--- TASK TO CARRY OUT ---
Copy out the data exactly, leaving the pictures behind.
_ _ _ _
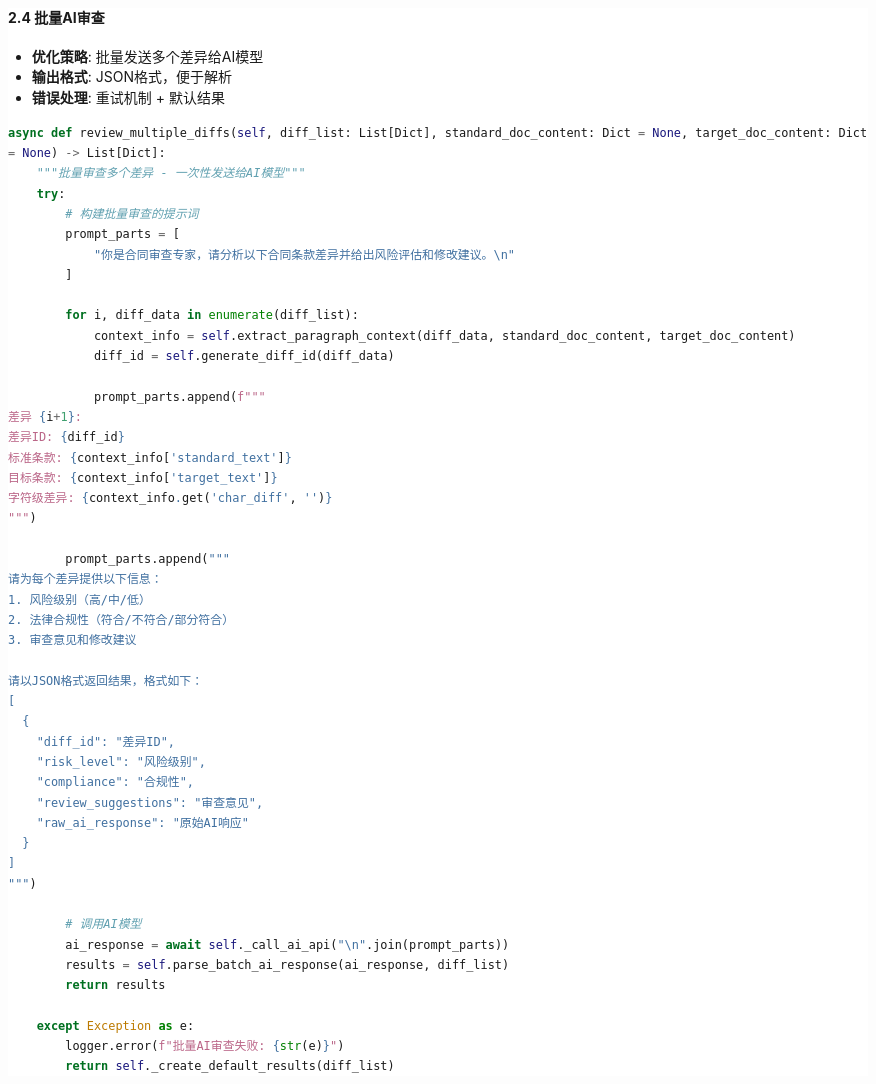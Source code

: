 #### 2.4 批量AI审查
- **优化策略**: 批量发送多个差异给AI模型
- **输出格式**: JSON格式，便于解析
- **错误处理**: 重试机制 + 默认结果

```python
async def review_multiple_diffs(self, diff_list: List[Dict], standard_doc_content: Dict = None, target_doc_content: Dict = None) -> List[Dict]:
    """批量审查多个差异 - 一次性发送给AI模型"""
    try:
        # 构建批量审查的提示词
        prompt_parts = [
            "你是合同审查专家，请分析以下合同条款差异并给出风险评估和修改建议。\n"
        ]
        
        for i, diff_data in enumerate(diff_list):
            context_info = self.extract_paragraph_context(diff_data, standard_doc_content, target_doc_content)
            diff_id = self.generate_diff_id(diff_data)
            
            prompt_parts.append(f"""
差异 {i+1}:
差异ID: {diff_id}
标准条款: {context_info['standard_text']}
目标条款: {context_info['target_text']}
字符级差异: {context_info.get('char_diff', '')}
""")
        
        prompt_parts.append("""
请为每个差异提供以下信息：
1. 风险级别（高/中/低）
2. 法律合规性（符合/不符合/部分符合）
3. 审查意见和修改建议

请以JSON格式返回结果，格式如下：
[
  {
    "diff_id": "差异ID",
    "risk_level": "风险级别",
    "compliance": "合规性",
    "review_suggestions": "审查意见",
    "raw_ai_response": "原始AI响应"
  }
]
""")
        
        # 调用AI模型
        ai_response = await self._call_ai_api("\n".join(prompt_parts))
        results = self.parse_batch_ai_response(ai_response, diff_list)
        return results
        
    except Exception as e:
        logger.error(f"批量AI审查失败: {str(e)}")
        return self._create_default_results(diff_list)
```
_ _ _ _
--- YOUR SOLUTION ---
Source code

: #### 2.4 批量AI审查
- **优化策略**: 批量发送多个差异给AI模型
- **输出格式**: JSON格式，便于解析
- **错误处理**: 重试机制 + 默认结果

```python
async def review_multiple_diffs(self, diff_list: List[Dict], standard_doc_content: Dict = None, target_doc_content: Dict = None) -> List[Dict]:
    """批量审查多个差异 - 一次性发送给AI模型"""
    try:
        # 构建批量审查的提示词
        prompt_parts = [
            "你是合同审查专家，请分析以下合同条款差异并给出风险评估和修改建议。\n"
        ]
        
        for i, diff_data in enumerate(diff_list):
            context_info = self.extract_paragraph_context(diff_data, standard_doc_content, target_doc_content)
            diff_id = self.generate_diff_id(diff_data)
            
            prompt_parts.append(f"""
差异 {i+1}:
差异ID: {diff_id}
标准条款: {context_info['standard_text']}
目标条款: {context_info['target_text']}
字符级差异: {context_info.get('char_diff', '')}
""")
        
        prompt_parts.append("""
请为每个差异提供以下信息：
1. 风险级别（高/中/低）
2. 法律合规性（符合/不符合/部分符合）
3. 审查意见和修改建议

请以JSON格式返回结果，格式如下：
[
  {
    "diff_id": "差异ID",
    "risk_level": "风险级别",
    "compliance": "合规性",
    "review_suggestions": "审查意见",
    "raw_ai_response": "原始AI响应"
  }
]
""")
        
        # 调用AI模型
        ai_response = await self._call_ai_api("\n".join(prompt_parts))
        results = self.parse_batch_ai_response(ai_response, diff_list)
        return results
        
    except Exception as e:
        logger.error(f"批量AI审查失败: {str(e)}")
        return self._create_default_results(diff_list)
```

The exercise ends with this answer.